トップが変わってもあまり変わらない東京国際映画祭:その(1)
今年も東京国際映画祭が始まった。今年は第30回だが、トップが椎名保さんから久松猛朗さんに変わった。確かに記念の年にふさわしく、去年までよりお祭り感は出ている。
まずチラシやポスターが華やか。蜷川実花の極彩色の写真を使っているのはいいが、筆でTokyo FILMと書かれているのは少し恥ずかしい。チラシの中を開けると、イラストを使った案内もあって楽しそうではある。そしてコンペなどの「本体」以外が増えている。
一番目を引くのは「ミッドナイト・フィルムフェス!」か。28日(土)に3スクリーンを使ってジョージ・A・ロメロ特集などをやる。昼間にも特集上映は多く、ソダーバーグ3本、ミュージカル6本など。それから去年もあった野外上映が今年はずっと増えて、これまでこの映画祭で上映された中から30本ほどを無料上映。

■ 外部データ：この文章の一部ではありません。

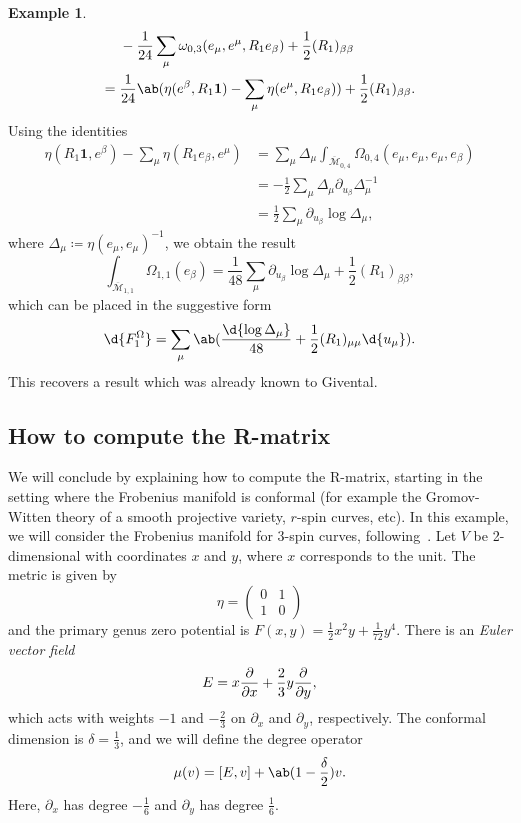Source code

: \documentclass{amsart}
\theoremstyle{definition}
\newtheorem{exm}[thm]{Example}
\theoremstyle{remark}
\theoremstyle{plain}
\theoremstyle{definition}
\theoremstyle{remark}
\newcommand{\Mbar}{\overline{\mathcal{M}}}
\newcommand{\1}{\mathbf{1}}
\newcommand{\2}{\mathbf{2}}
\newcommand{\3}{\mathbf{3}}
\begin{document}
\begin{exm}
\begin{align*}
        &-\frac{1}{24} \sum_{\mu} \omega_{0,3}(e_{\mu}, e^{\mu}, R_1 e_{\beta}) + \frac{1}{2} (R_1)_{\beta\beta} \\
        ={}& \frac{1}{24} \ab(\eta(e^{\beta}, R_1 \1) - \sum_{\mu} \eta(e^{\mu}, R_1 e_{\beta})) + \frac{1}{2} (R_1)_{\beta\beta}.
    \end{align*}
    Using the identities
    \begin{align*}
        \eta(R_1 \1, e^{\beta}) - \sum_{\mu} \eta(R_1 e_{\beta}, e^{\mu}) &= \sum_{\mu} \Delta_{\mu} \int_{\Mbar_{0,4}} \Omega_{0,4}(e_{\mu}, e_{\mu}, e_{\mu}, e_{\beta}) \\
        &= -\frac{1}{2}\sum_{\mu} \Delta_{\mu} \partial_{u_{\beta}} \Delta_{\mu}^{-1} \\
        &= \frac{1}{2} \sum_{\mu} \partial_{u_{\beta}} \log \Delta_{\mu},
    \end{align*}
    where $\Delta_{\mu} \coloneqq \eta(e_{\mu}, e_{\mu})^{-1}$, we obtain the result
    \[ \int_{\Mbar_{1,1}} \Omega_{1,1}(e_{\beta}) = \frac{1}{48} \sum_{\mu} \partial_{u_{\beta}} \log \Delta_{\mu} + \frac{1}{2} (R_1)_{\beta\beta}, \]
    which can be placed in the suggestive form
    \[ \d{F_1^{\Omega}} = \sum_{\mu} \ab( \frac{\d{\log \Delta_{\mu}}}{48} + \frac{1}{2} (R_1)_{\mu\mu} \d{u_{\mu}} ). \]
    This recovers a result which was already known to Givental.
\end{exm}

\subsection{How to compute the R-matrix}%
\label{sub:How to compute the R-matrix}

We will conclude by explaining how to compute the R-matrix, starting in the setting where the Frobenius manifold is conformal (for example the Gromov-Witten theory of a smooth projective variety, \(r\)-spin curves, etc). In this example, we will consider the Frobenius manifold for 3-spin curves, following~\cite{PPZ2015}. Let \(V\) be 2-dimensional with coordinates \(x\) and \(y\), where \(x\) corresponds to the unit. The metric is given by
\[ \eta = \begin{pmatrix}
    0 & 1 \\
    1 & 0
\end{pmatrix} \]
and the primary genus zero potential is \(F(x,y) = \frac{1}{2} x^2 y + \frac{1}{72} y^4\). There is an \textit{Euler vector field}
\[ E = x \pdv{}{x} + \frac{2}{3} y \pdv{}{y}, \]
which acts with weights \(-1\) and \(-\frac{2}{3}\) on \(\partial_x\) and \(\partial_y\), respectively. The conformal dimension is \(\delta = \frac{1}{3}\), and we will define the degree operator
\[ \mu(v) = [E,v] + \ab(1 - \frac{\delta}{2})v. \]
Here, \(\partial_x\) has degree \(-\frac{1}{6}\) and \(\partial_y\) has degree \(\frac{1}{6}\).
\end{document}
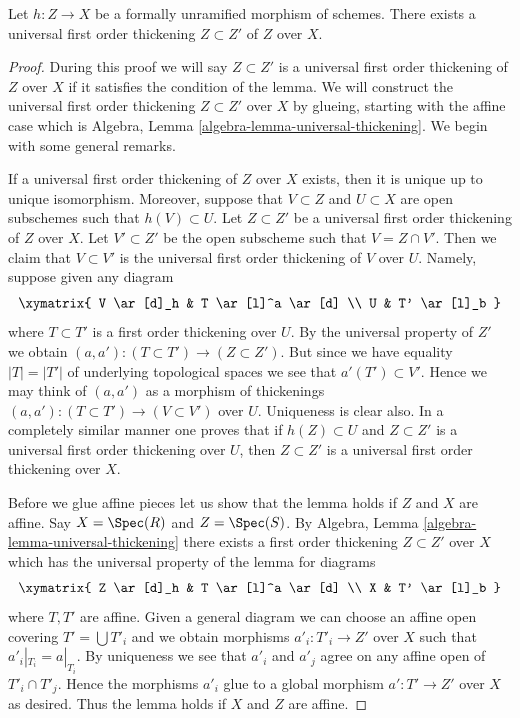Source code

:\begin{lemma}
\label{lemma-universal-thickening}
Let $h : Z \to X$ be a formally unramified morphism of schemes.
There exists a universal first order thickening $Z \subset Z'$ of
$Z$ over $X$.
\end{lemma}

\begin{proof}
During this proof we will say $Z \subset Z'$ is a universal first order
thickening of $Z$ over $X$ if it satisfies the condition of the lemma.
We will construct the universal first order thickening $Z \subset Z'$ over $X$
by glueing, starting with the affine case which is
Algebra, Lemma \ref{algebra-lemma-universal-thickening}.
We begin with some general remarks.

\medskip\noindent
If a universal first order thickening of $Z$ over $X$ exists, then it is unique
up to unique isomorphism. Moreover, suppose that $V \subset Z$ and
$U \subset X$ are open subschemes such that $h(V) \subset U$. Let
$Z \subset Z'$ be a universal first order thickening of $Z$ over $X$.
Let $V' \subset Z'$ be the open subscheme such that $V = Z \cap V'$.
Then we claim that $V \subset V'$ is the universal first order thickening of
$V$ over $U$. Namely, suppose given any diagram
$$
\xymatrix{
V \ar[d]_h & T \ar[l]^a \ar[d] \\
U & T' \ar[l]_b
}
$$
where $T \subset T'$ is a first order thickening over $U$. By the universal
property of $Z'$ we obtain $(a, a') : (T \subset T') \to (Z \subset Z')$.
But since we have equality $|T| = |T'|$ of underlying topological spaces
we see that $a'(T') \subset V'$. Hence we may think of $(a, a')$
as a morphism of thickenings $(a, a') : (T \subset T') \to (V \subset V')$
over $U$. Uniqueness is clear also. In a completely similar manner one proves
that if $h(Z) \subset U$ and $Z \subset Z'$ is a universal first order
thickening over $U$, then $Z \subset Z'$ is a universal first order thickening
over $X$.

\medskip\noindent
Before we glue affine pieces let us show that the lemma holds if
$Z$ and $X$ are affine. Say $X = \Spec(R)$ and $Z = \Spec(S)$. By
Algebra, Lemma \ref{algebra-lemma-universal-thickening}
there exists a first order thickening $Z \subset Z'$ over $X$
which has the universal property of the lemma for diagrams
$$
\xymatrix{
Z \ar[d]_h & T \ar[l]^a \ar[d] \\
X & T' \ar[l]_b
}
$$
where $T, T'$ are affine. Given a general diagram we can choose an affine
open covering $T' = \bigcup T'_i$ and we obtain morphisms
$a'_i : T'_i \to Z'$ over $X$ such that $a'_i|_{T_i} = a|_{T_i}$.
By uniqueness we see that $a'_i$ and $a'_j$ agree on any affine open
of $T'_i \cap T'_j$. Hence the morphisms $a'_i$ glue to a global morphism
$a' : T' \to Z'$ over $X$ as desired. Thus the lemma holds if $X$ and $Z$
are affine.


\end{proof}
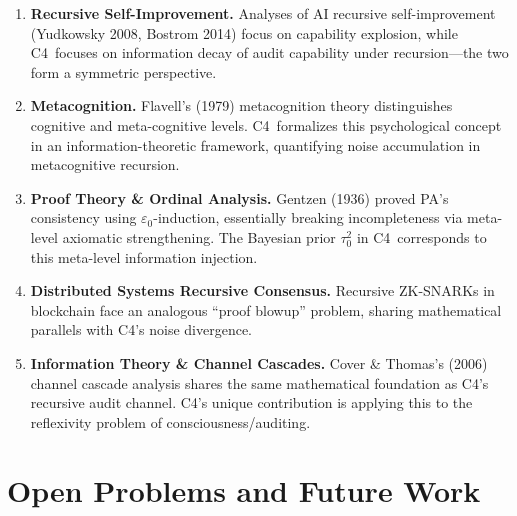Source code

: \documentclass[12pt,a4paper]{article}
\theoremstyle{definition}
\newcommand{\Cfour}{\textsc{C4}}
\begin{document}
\begin{enumerate}[leftmargin=*, label=\arabic*.]
    \item \textbf{Recursive Self-Improvement.} Analyses of AI recursive self-improvement (Yudkowsky 2008, Bostrom 2014) focus on capability explosion, while \Cfour\ focuses on information decay of audit capability under recursion---the two form a symmetric perspective.

    \item \textbf{Metacognition.} Flavell's (1979) metacognition theory distinguishes cognitive and meta-cognitive levels. \Cfour\ formalizes this psychological concept in an information-theoretic framework, quantifying noise accumulation in metacognitive recursion.

    \item \textbf{Proof Theory \& Ordinal Analysis.} Gentzen (1936) proved PA's consistency using $\varepsilon_0$-induction, essentially breaking incompleteness via meta-level axiomatic strengthening. The Bayesian prior $\tau_0^2$ in \Cfour\ corresponds to this meta-level information injection.

    \item \textbf{Distributed Systems Recursive Consensus.} Recursive ZK-SNARKs in blockchain face an analogous ``proof blowup'' problem, sharing mathematical parallels with \Cfour's noise divergence.

    \item \textbf{Information Theory \& Channel Cascades.} Cover \& Thomas's (2006) channel cascade analysis shares the same mathematical foundation as \Cfour's recursive audit channel. \Cfour's unique contribution is applying this to the reflexivity problem of consciousness/auditing.
\end{enumerate}

\section{Open Problems and Future Work}
\end{document}
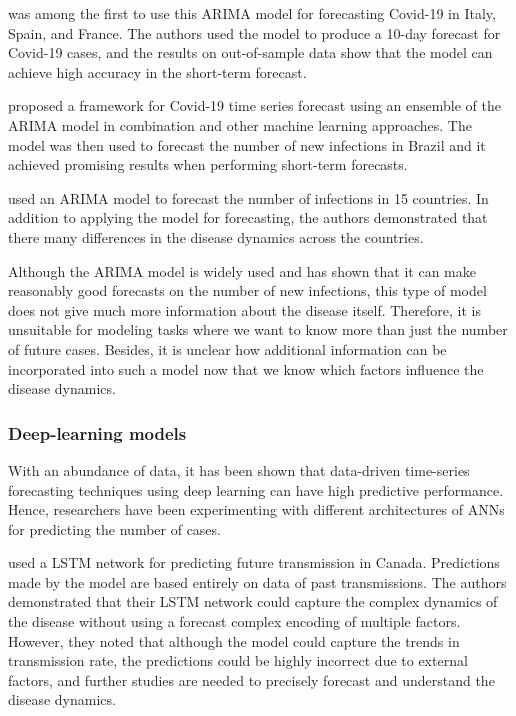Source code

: \citeauthor{ceylanEstimationCOVID19Prevalence2020} \cite{ceylanEstimationCOVID19Prevalence2020} was among the first to use this \gls{ARIMA} model for forecasting Covid-19 in Italy, Spain, and France.
The authors used the model to produce a 10-day forecast for Covid-19 cases, and the results on out-of-sample data show that the model can achieve high accuracy in the short-term forecast.

\citeauthor{ribeiroShorttermForecastingCOVID192020} \cite{ribeiroShorttermForecastingCOVID192020} proposed a framework for Covid-19 time series forecast using an ensemble of the \gls{ARIMA} model in combination and other machine learning approaches.
The model was then used to forecast the number of new infections in Brazil and it achieved promising results when performing short-term forecasts.

\cite{singhPredictionCOVID19Pandemic2020} \cite{singhPredictionCOVID19Pandemic2020} used an \gls{ARIMA} model to forecast the number of infections in 15 countries.
In addition to applying the model for forecasting, the authors demonstrated that there many differences in the disease dynamics across the countries.

Although the \gls{ARIMA} model is widely used and has shown that it can make reasonably good forecasts on the number of new infections, this type of model does not give much more information about the disease itself.
Therefore, it is unsuitable for modeling tasks where we want to know more than just the number of future cases.
Besides, it is unclear how additional information can be incorporated into such a model now that we know which factors influence the disease dynamics.

\subsubsection{Deep-learning models}

With an abundance of data, it has been shown that data-driven time-series forecasting techniques using deep learning can have high predictive performance.
Hence, researchers have been experimenting with different architectures of \glspl{ANN} for predicting the number of cases.

\citeauthor{chimmulaTimeSeriesForecasting2020} \cite{chimmulaTimeSeriesForecasting2020} used a \gls{LSTM} network for predicting future transmission in Canada.
Predictions made by the model are based entirely on data of past transmissions.
The authors demonstrated that their \gls{LSTM} network could capture the complex dynamics of the disease without using a forecast complex encoding of multiple factors.
However, they noted that although the model could capture the trends in transmission rate, the predictions could be highly incorrect due to external factors, and further studies are needed to precisely forecast and understand the disease dynamics.


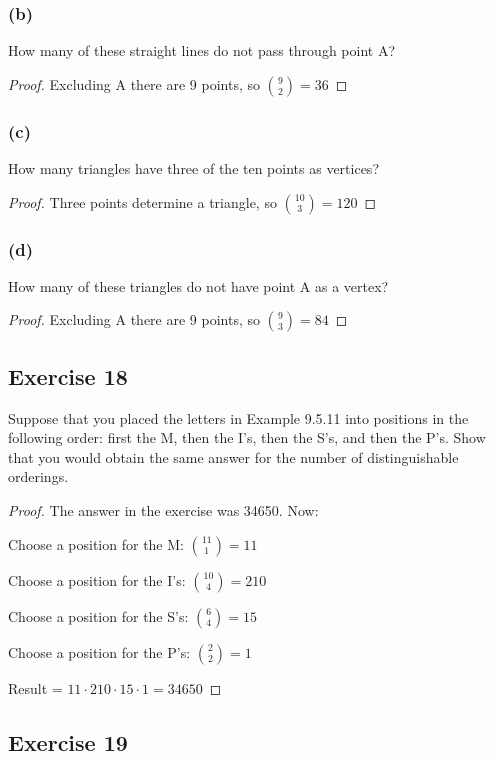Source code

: \documentclass[14pt]{extarticle}
\begin{document}
\subsubsection{(b)}
How many of these straight lines do not pass through point A?

\begin{proof}
Excluding A there are 9 points, so \(\binom{9}{2} = 36\)
\end{proof}

\subsubsection{(c)}
How many triangles have three of the ten points as vertices?

\begin{proof}
Three points determine a triangle, so \(\binom{10}{3} = 120\)
\end{proof}

\subsubsection{(d)}
How many of these triangles do not have point A as a vertex?

\begin{proof}
Excluding A there are 9 points, so \(\binom{9}{3} = 84\)
\end{proof}

\subsection{Exercise 18}
Suppose that you placed the letters in Example 9.5.11 into positions in the following order: first the M, then the 
I’s, then the S’s, and then the P’s. Show that you would obtain the same answer for the number of distinguishable 
orderings.

\begin{proof}
The answer in the exercise was 34650. Now:

Choose a position for the M: \(\binom{11}{1} = 11\)

Choose a position for the I's: \(\binom{10}{4} = 210\)

Choose a position for the S's: \(\binom{6}{4} = 15\)

Choose a position for the P's: \(\binom{2}{2} = 1\)

Result = \(11 \cdot 210 \cdot 15 \cdot 1 = 34650\)
\end{proof}

\subsection{Exercise 19}
\end{document}
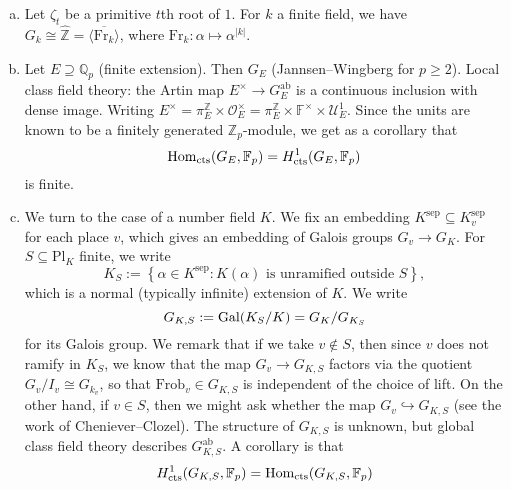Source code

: \documentclass[reqno]{amsart} 
\numberwithin{theorem}{section}
\numberwithin{equation}{section}
\numberwithin{exercise}{section}
\begin{document}
\begin{example}
\begin{enumerate}[(a)]
  \item\label{enumerate:cq6r3g5d9c} Let $\zeta_t$ be a primitive $t$th root of $1$.  For $k$ a finite field, we have $G_k \cong \hat{\mathbb{Z}} = \overline{\langle \mathrm{Fr}_k \rangle}$, where $\mathrm{Fr}_k : \alpha \mapsto \alpha^{\lvert k \rvert}$.
  \item\label{enumerate:cq6r3g5e7y} Let $E \supseteq \mathbb{Q}_p$ (finite extension).  Then $G_E$ (Jannsen--Wingberg for $p \geq 2$).  Local class field theory: the Artin map $E^\times \rightarrow G_E^{\mathrm{ab}}$ is a continuous inclusion with dense image.  Writing $E^\times = \pi_E^{\mathbb{Z}} \times \mathcal{O}_E^\times = \pi_E^{\mathbb{Z}} \times \mathbb{F}^\times \times \mathcal{U}_E^1$.  Since the units are known to be a finitely generated $\mathbb{Z}_p$-module, we get as a corollary that
    \begin{equation*}
      \operatorname{Hom}_{\mathrm{cts}}(G_E, \mathbb{F}_p) = H^1_{\mathrm{cts}}(G_E, \mathbb{F}_p)
    \end{equation*}
    is finite.
  \item\label{enumerate:cq6r3g5cxb} We turn to the case of a number field $K$.  We fix an embedding $K^{\mathrm{sep}} \subseteq K_v^{\mathrm{sep}}$ for each place $v$, which gives an embedding of Galois groups $G_v \rightarrow G_K$.  For $S \subseteq \mathrm{P l}_K$ finite, we write
    \begin{equation*}
      K_S := \left\{ \alpha \in K^{\mathrm{sep}} : K(\alpha) \text{ is unramified outside } S \right\},
    \end{equation*}
    which is a normal (typically infinite) extension of $K$.  We write
    \begin{equation*}
      G_{K, S} := \operatorname{Gal}(K_S / K) = G_K / G_{K_S}
    \end{equation*}
    for its Galois group.  We remark that if we take $v \notin S$, then since $v$ does not ramify in $K_S$, we know that the map $G_v \rightarrow G_{K, S}$ factors via the quotient $G_v / I_v \cong G_{k_v}$, so that $\mathrm{Frob}_v \in G_{K, S}$ is independent of the choice of lift.  On the other hand, if $v \in S$, then we might ask whether the map $G_v \hookrightarrow G_{K, S}$ (see the work of Cheniever--Clozel).  The structure of $G_{K, S}$ is unknown, but global class field theory describes $G_{K, S}^{\mathrm{ab}}$.  A corollary is that
    \begin{equation*}
      H^{1}_{\mathrm{cts}}(G_{K, S}, \mathbb{F}_p) = \operatorname{Hom}_{\mathrm{cts}}(G_{K, S}, \mathbb{F}_p)
    \end{equation*}

\end{enumerate}
\end{example}
\end{document}
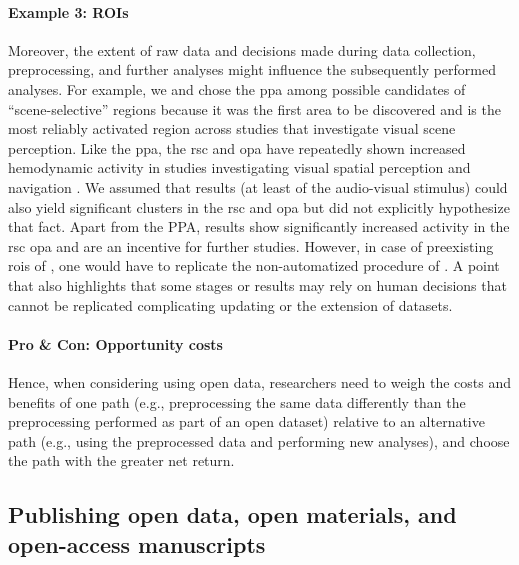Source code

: \paragraph{Example 3: ROIs}
%
Moreover, the extent of raw data and decisions made during data collection,
preprocessing, and further analyses might influence the subsequently performed
analyses.
%
For example, we and \citet{sengupta2016extension} chose the \ac{ppa} among
possible candidates of ``scene-selective'' regions because it was the first area
to be discovered and is the most reliably activated region across
studies that investigate visual scene perception.
%
Like the \ac{ppa}, the \ac{rsc} and \ac{opa} have repeatedly shown
increased hemodynamic activity in studies investigating visual spatial
perception and navigation \citep{chrastil2018heterogeneity, bettencourt2013role,
dilks2013occipital, epstein2019scene}.
%
We assumed that results (at least of the audio-visual stimulus) could also
yield significant clusters in the \ac{rsc} and \ac{opa} but did not explicitly
hypothesize that fact.
%
Apart from the PPA, results show significantly increased activity in the
\ac{rsc} \ac{opa} and are an incentive for further studies.
However, in case of preexisting \acp{roi} of \citep{sengupta2016extension}, one
would have to replicate the non-automatized procedure of
\citep{sengupta2016extension}.
%
A point that also highlights that some stages or results may rely on human
decisions that cannot be replicated complicating updating or the extension of
datasets.


\paragraph{Pro \& Con: Opportunity costs}

Hence, when considering using open data, researchers need to weigh the costs and
benefits of one path (e.g., preprocessing the same data differently than the
preprocessing performed as part of an open dataset) relative to an alternative
path (e.g., using the preprocessed data and performing new analyses), and choose
the path with the greater net return.



\subsection{Publishing open data, open materials, and open-access manuscripts}
%

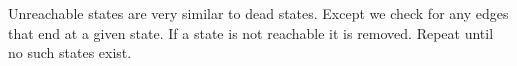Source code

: Unreachable states are very similar to dead states.
Except we check for any edges that end at a given state.
If a state is not reachable it is removed.
Repeat until no such states exist.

そのほか数年前からやっている1人の監督特集は「原恵一の世界」で、「歌舞伎座スペシャルナイト」も行ったことはないが続いている。一昨年から始まったJapan Now(何とダサい命名)部門は、今年は蒼井優、宮崎あおい、満島ひかり、安藤サクラの女優4人を特集している。
だから賑やかな「感じ」はあるが、この2日間六本木ヒルズを見ている限りではあまり変わらない。そういえば、昨日の「朝日」夕刊1面に「東京国際映画祭、ふらっと見に来て」という記事があった。それによると渋谷でやっていたころは2、3万人だったが、昨年は1万人を割ったという。
その数字が本当なら、イタリア映画祭より少ないではないか。それはともかく、その記事にも書いてあるように、「渋谷では…街全体が映画祭の雰囲気に包まれたが、六本木ヒルズは構造上、にぎわいが周辺に伝わりにくい」。先日の映画祭初日のパーティで会ったカンヌ国際映画祭関係者も私に言った。
「渋谷時代のほうがまだマシだった。雰囲気が良かった。本当なら銀座がいい。東京フィルメックスはあの場所だけで得をしている。もちろん、あちらは少ないスタッフが誠実な仕事をしているのが第一だけど」。そこで私が「東京フィルメックスのスタッフが東京国際映画祭映画祭をやったらいいと、6、7年前に書いたことがあるが」と言うと、「それはすばらしいアイデアだ。記事の反応はなかったのか」
で、肝心の本体はどうかと言うと、コンペを5本見た印象では「例年以上に地味」。先週のプレス試写では「コンペはガマン大会」という声も出ていた。今年も朝日新聞デジタルの星取表があるので、コンペはすべて見る予定。個々の作品については、星取表のコメントがアップされた後にここにくわしく書く。